What to work on:
Everything from the line with "Các bộ dữ liệu" to the line with "Labeling some of" in the listing below, both lines included, needs to be copied exactly, apart from the pictures.

Material for this task:
┌──

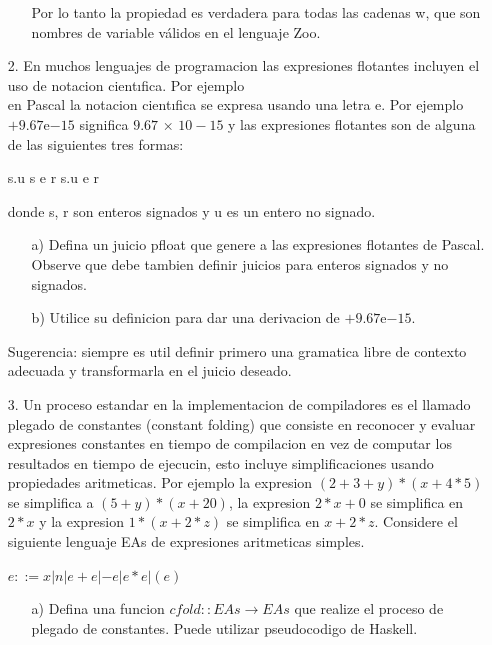 \documentclass{article}
\begin{document}
\begin{itemize}
\begin{itemize}
                Por lo tanto la propiedad es verdadera para todas las cadenas w, que son nombres de variable válidos en el lenguaje Zoo.
            \end{itemize} 
        \item[2.] En muchos lenguajes de programacion las expresiones flotantes incluyen el uso de notacion cientıfica. Por ejemplo\\
        en Pascal la notacion cientıfica se expresa usando una letra e. Por ejemplo $+9.67$e$-15$ significa $9.67$ × $10-15$ y las expresiones flotantes son de alguna de las siguientes tres formas:
            \begin{center}
                s.u s e r s.u e r
            \end{center}
        donde s, r son enteros signados y u es un entero no signado.
            \begin{itemize}
                \item[a)] Defina un juicio pfloat que genere a las expresiones flotantes de Pascal. Observe que debe tambien definir juicios para enteros signados y no signados.
                \item[b)] Utilice su definicion para dar una derivacion de $+9.67$e$-15$.
            \end{itemize}
        Sugerencia: siempre es util definir primero una gramatica libre de contexto adecuada y transformarla en el juicio deseado.

        \item[3.] Un proceso estandar en la implementacion de compiladores es el llamado plegado de constantes (constant folding) que consiste en reconocer y evaluar expresiones constantes en tiempo de compilacion en vez de computar los resultados en tiempo de ejecucin, esto incluye simplificaciones usando propiedades aritmeticas. Por ejemplo la expresion $(2+3+y)*(x+4*5)$ se simplifica a $(5 + y)*(x + 20)$, la expresion $2 * x + 0$ se simplifica en $2 * x$ y la expresion $1 * (x + 2 * z)$ se simplifica en $x + 2 * z$. Considere el siguiente lenguaje EAs de expresiones aritmeticas simples.
            \begin{center}
                $e ::= x | n | e + e | -e | e * e | (e)$
            \end{center}
    
            \begin{itemize}
                \item[a)] Defina una funcion $cfold :: EAs \rightarrow EAs$ que realize el proceso de plegado de constantes. Puede utilizar pseudocodigo de Haskell.


\end{itemize}
\end{itemize}
\end{document}
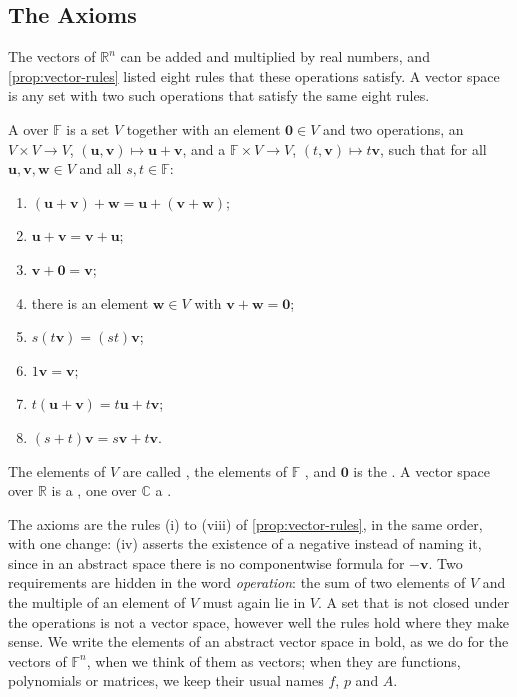 \subsection{The Axioms}

The vectors of $\mathbb R^n$ can be added and multiplied by real numbers, and \cref{prop:vector-rules} listed eight rules that these operations satisfy. A vector space is any set with two such operations that satisfy the same eight rules.

\begin{definition}
\label{def:vector-space}
A  over $\mathbb F$ is a set $V$ together with an element $\mathbf 0\in V$ and two operations, an  $V\times V\to V$, $(\mathbf u,\mathbf v)\mapsto\mathbf u+\mathbf v$, and a  $\mathbb F\times V\to V$, $(t,\mathbf v)\mapsto t\mathbf v$, such that for all $\mathbf u,\mathbf v,\mathbf w\in V$ and all $s,t\in\mathbb F$:
\begin{enumerate}
\item $(\mathbf u+\mathbf v)+\mathbf w=\mathbf u+(\mathbf v+\mathbf w)$;
\item $\mathbf u+\mathbf v=\mathbf v+\mathbf u$;
\item $\mathbf v+\mathbf 0=\mathbf v$;
\item there is an element $\mathbf w\in V$ with $\mathbf v+\mathbf w=\mathbf 0$;
\item $s(t\mathbf v)=(st)\mathbf v$;
\item $1\mathbf v=\mathbf v$;
\item $t(\mathbf u+\mathbf v)=t\mathbf u+t\mathbf v$;
\item $(s+t)\mathbf v=s\mathbf v+t\mathbf v$.
\end{enumerate}
The elements of $V$ are called , the elements of $\mathbb F$ , and $\mathbf 0$ is the . A vector space over $\mathbb R$ is a , one over $\mathbb C$ a .
\end{definition}

The axioms are the rules (i) to (viii) of \cref{prop:vector-rules}, in the same order, with one change: (iv) asserts the existence of a negative instead of naming it, since in an abstract space there is no componentwise formula for $-\mathbf v$. Two requirements are hidden in the word \emph{operation}: the sum of two elements of $V$ and the multiple of an element of $V$ must again lie in $V$. A set that is not closed under the operations is not a vector space, however well the rules hold where they make sense. We write the elements of an abstract vector space in bold, as we do for the vectors of $\mathbb F^n$, when we think of them as vectors; when they are functions, polynomials or matrices, we keep their usual names $f$, $p$ and $A$.

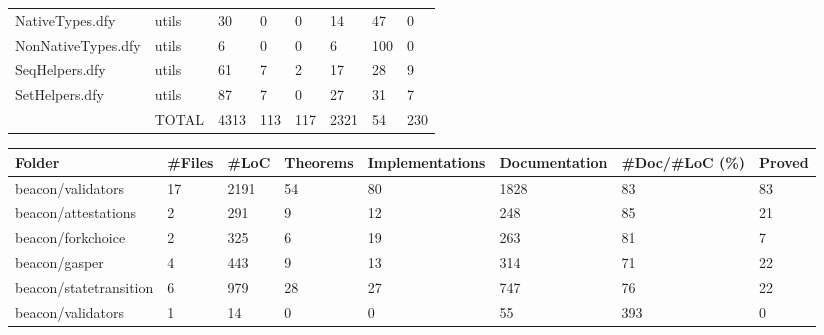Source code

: \documentclass[a4paper, 12pt]{article}
\begin{document}
\begin{tabular}{llllllll}
         NativeTypes.dfy &                   utils &    30 &        0 &               0 &            14 &            47 &      0 \\
      NonNativeTypes.dfy &                   utils &     6 &        0 &               0 &             6 &           100 &      0 \\
          SeqHelpers.dfy &                   utils &    61 &        7 &               2 &            17 &            28 &      9 \\
          SetHelpers.dfy &                   utils &    87 &        7 &               0 &            27 &            31 &      7 \\
                         &                   TOTAL &  4313 &      113 &             117 &          2321 &            54 &    230 \\
\bottomrule
\end{tabular}

\vspace{2em}
\begin{tabular}{llllllll}
\toprule
                 Folder & \#Files &  \#LoC & Theorems & Implementations & Documentation & \#Doc/\#LoC (\%) & Proved \\
\midrule
      beacon/validators &     17 &  2191 &       54 &              80 &          1828 &            83 &     83 \\
    beacon/attestations &      2 &   291 &        9 &              12 &           248 &            85 &     21 \\
      beacon/forkchoice &      2 &   325 &        6 &              19 &           263 &            81 &      7 \\
          beacon/gasper &      4 &   443 &        9 &              13 &           314 &            71 &     22 \\
 beacon/statetransition &      6 &   979 &       28 &              27 &           747 &            76 &     22 \\
      beacon/validators &      1 &    14 &        0 &               0 &            55 &           393 &      0 \\
\bottomrule
\end{tabular}
\end{document}
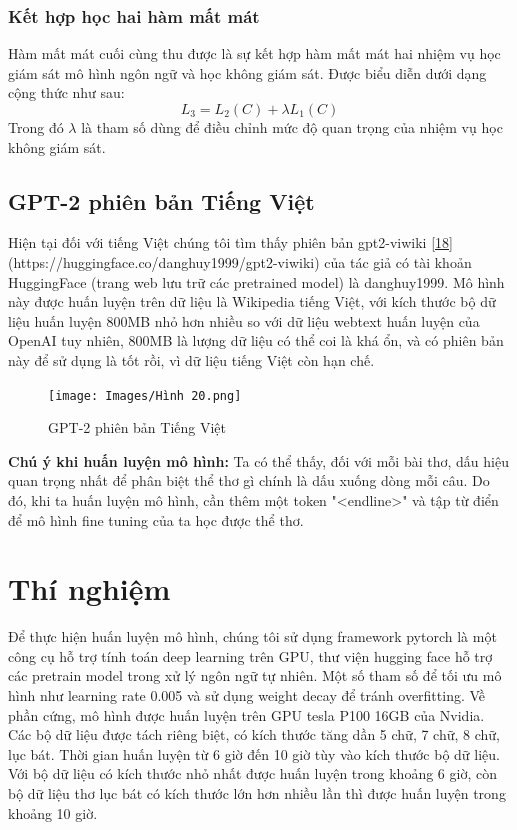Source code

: \documentclass[a4paper]{article}
\theoremstyle{definition}
\begin{document}
\subsubsection{Kết hợp học hai hàm mất mát}
Hàm mất mát cuối cùng thu được là sự kết hợp hàm mất mát hai nhiệm vụ học giám sát mô hình ngôn ngữ và học không giám sát. Được biểu diễn dưới dạng cộng thức như sau: 
$$L_3 = L_2(C) + \lambda L_1(C)$$
Trong đó $\lambda$ là tham số dùng để điều chỉnh mức độ quan trọng của nhiệm vụ học không giám sát. 
\subsection{GPT-2 phiên bản Tiếng Việt}

Hiện tại đối với tiếng Việt chúng tôi tìm thấy phiên bản gpt2-viwiki \href{https://huggingface.co/danghuy1999/gpt2-viwiki}{[18]} (https://huggingface.co/danghuy1999/gpt2-viwiki)  của tác giả có tài khoản HuggingFace (trang web lưu trữ các pretrained model) là danghuy1999. 
Mô hình này được huấn luyện trên dữ liệu là Wikipedia tiếng Việt, với kích thước bộ dữ liệu huấn luyện 800MB nhỏ hơn nhiều so với dữ liệu webtext huấn luyện của OpenAI tuy nhiên, 800MB là lượng dữ liệu có thể coi là khá ổn, và có phiên bản này để sử dụng là tốt rồi, vì dữ liệu tiếng Việt còn hạn chế. 
\newpage
\begin{figure}[h!]
\begin{center}
\texttt{[image: Images/Hình 20.png]} \\[0.25in]

\caption{GPT-2 phiên bản Tiếng Việt}
\end{center}
\end{figure}

\textbf{Chú ý khi huấn luyện mô hình:} Ta có thể thấy, đối với mỗi bài thơ, dấu hiệu quan trọng nhất để phân biệt thể thơ gì chính là dấu xuống dòng mỗi câu. Do đó, khi ta huấn luyện mô hình, cần thêm một token "<endline>" và tập từ điển để mô hình fine tuning của ta học được thể thơ. 







\newpage

\section{Thí nghiệm}
Để thực hiện huấn luyện mô hình, chúng tôi sử dụng framework pytorch là một công cụ hỗ trợ tính toán deep learning trên GPU, thư viện hugging face hỗ trợ các pretrain model trong xử lý ngôn ngữ tự nhiên. Một số tham số để tối ưu mô hình như learning rate 0.005 và sử dụng weight decay để tránh overfitting. Về phần cứng, mô hình được huấn luyện trên GPU tesla P100 16GB của Nvidia. \\
Các bộ dữ liệu được tách riêng biệt, có kích thước tăng dần 5 chữ, 7 chữ, 8 chữ, lục bát. Thời gian huấn luyện từ 6 giờ đến 10 giờ tùy vào kích thước bộ dữ liệu. Với bộ dữ liệu có kích thước nhỏ nhất được huấn luyện trong khoảng 6 giờ, còn bộ dữ liệu thơ lục bát có kích thước lớn hơn nhiều lần thì được huấn luyện trong khoảng 10 giờ. 
\newpage
\end{document}
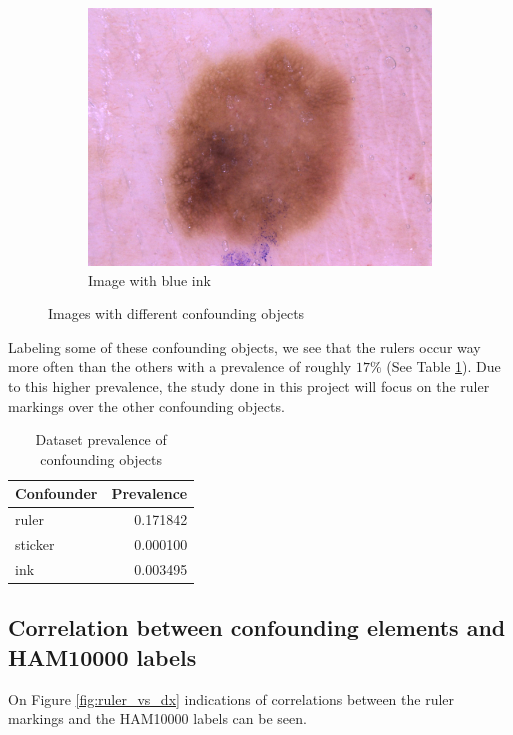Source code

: \begin{figure}[ht]
\begin{center}
\begin{subfigure}[b]{0.3\textwidth}
            \includegraphics[width=\textwidth]{./images/ISIC_0027514.jpg}
            \caption{Image with blue ink}
        \end{subfigure}
    \end{center}
    \caption{Images with different confounding objects}
    \label{fig:confounding_objects}
\end{figure}

Labeling some of these confounding objects, we see that the rulers occur way more often than the others with a prevalence of roughly $17\%$ (See Table \ref{table:confounding_objects}).
Due to this higher prevalence, the study done in this project will focus on the ruler markings over the other confounding objects.

\begin{table}
    \centering
    \begin{tabular}{|l|r|}
        \hline 
        Confounder &  Prevalence \\ \hline
        ruler   &  0.171842 \\ \hline
        sticker &  0.000100 \\ \hline
        ink     &  0.003495 \\ \hline
    \end{tabular}
    \caption{Dataset prevalence of confounding objects}
    \label{table:confounding_objects}
\end{table}

\subsection{Correlation between confounding elements and HAM10000 labels}
On Figure \ref{fig:ruler_vs_dx} indications of correlations between the ruler markings and the HAM10000 labels can be seen.

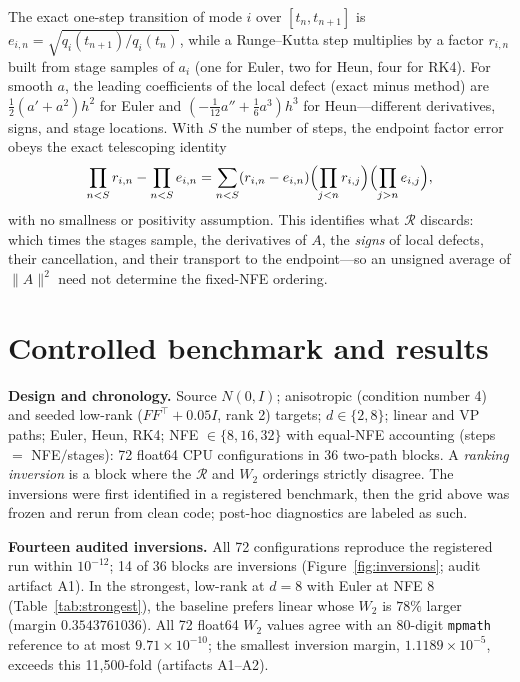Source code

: \documentclass{article}
\newcommand{\wtwo}{W_2}
\newcommand{\artifact}[1]{\textsf{\small #1}}
\begin{document}
The exact one-step transition of mode $i$ over $[t_n,t_{n+1}]$ is
$e_{i,n}=\sqrt{q_i(t_{n+1})/q_i(t_n)}$, while a Runge--Kutta step
multiplies by a factor $r_{i,n}$ built from stage samples of $a_i$ (one for
Euler, two for Heun, four for RK4). For smooth $a$, the leading coefficients
of the local defect (exact minus method) are $\tfrac12(a'+a^2)h^2$ for Euler
and $(-\tfrac1{12}a''+\tfrac16a^3)h^3$ for Heun---different derivatives, signs,
and stage locations. With $S$ the number of steps, the endpoint factor error
obeys the exact telescoping identity
\begin{equation}
  \prod_{n<S}r_{i,n}-\prod_{n<S}e_{i,n}
  =\sum_{n<S}(r_{i,n}-e_{i,n})
  \Bigl(\prod_{j<n}r_{i,j}\Bigr)\Bigl(\prod_{j>n}e_{i,j}\Bigr),
  \label{eq:telescope}
\end{equation}
with no smallness or positivity assumption. This identifies what
$\mathcal{R}$ discards: which times the stages sample, the derivatives
of $A$, the \emph{signs} of local defects, their cancellation, and their
transport to the endpoint---so an unsigned average of $\|A\|^2$ need not
determine the fixed-NFE ordering.

\section{Controlled benchmark and results}
\label{sec:results}

\textbf{Design and chronology.} Source $N(0,I)$; anisotropic (condition
number 4) and seeded low-rank ($FF^{\top}{+}0.05I$, rank 2) targets;
$d\in\{2,8\}$; linear and VP paths; Euler, Heun, RK4; NFE
$\in\{8,16,32\}$ with equal-NFE accounting (steps $=$ NFE$/$stages): 72
float64 CPU configurations in 36 two-path blocks. A \emph{ranking
inversion} is a block where the $\mathcal{R}$ and $\wtwo$ orderings
strictly disagree. The inversions were first identified in a registered
benchmark, then the grid above was frozen and rerun from clean code;
post-hoc diagnostics are labeled as such.

\textbf{Fourteen audited inversions.} All 72 configurations reproduce
the registered run within $10^{-12}$; 14 of 36 blocks are inversions
(Figure~\ref{fig:inversions}; audit artifact \artifact{A1}). In the
strongest, low-rank at $d=8$ with Euler at NFE 8
(Table~\ref{tab:strongest}), the baseline prefers linear whose $\wtwo$
is $78\%$ larger (margin $0.3543761036$). All 72 float64 $\wtwo$ values
agree with an 80-digit \texttt{mpmath} reference to at most
$9.71\times10^{-10}$; the smallest inversion margin,
$1.1189\times10^{-5}$, exceeds this 11{,}500-fold (artifacts
\artifact{A1}--\artifact{A2}).
\end{document}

└──

Response below:
Các bộ dữ liệu được tách riêng biệt, có kích thước tăng dần 5 chữ, 7 chữ, 8 chữ, lục bát. Thời gian huấn luyện từ 6 giờ đến 10 giờ tùy vào kích thước bộ dữ liệu. Với bộ dữ liệu có kích thước nhỏ nhất được huấn luyện trong khoảng 6 giờ, còn bộ dữ liệu thơ lục bát có kích thước lớn hơn nhiều lần thì được huấn luyện trong khoảng 10 giờ. 
\newpage
\end{document}
Source code

: \begin{figure}[ht]
\begin{center}
\begin{subfigure}[b]{0.3\textwidth}
            \includegraphics[width=\textwidth]{./images/ISIC_0027514.jpg}
            \caption{Image with blue ink}
        \end{subfigure}
    \end{center}
    \caption{Images with different confounding objects}
    \label{fig:confounding_objects}
\end{figure}

Labeling some of these confounding objects, we see that the rulers occur way more often than the others with a prevalence of roughly $17\%$ (See Table \ref{table:confounding_objects}).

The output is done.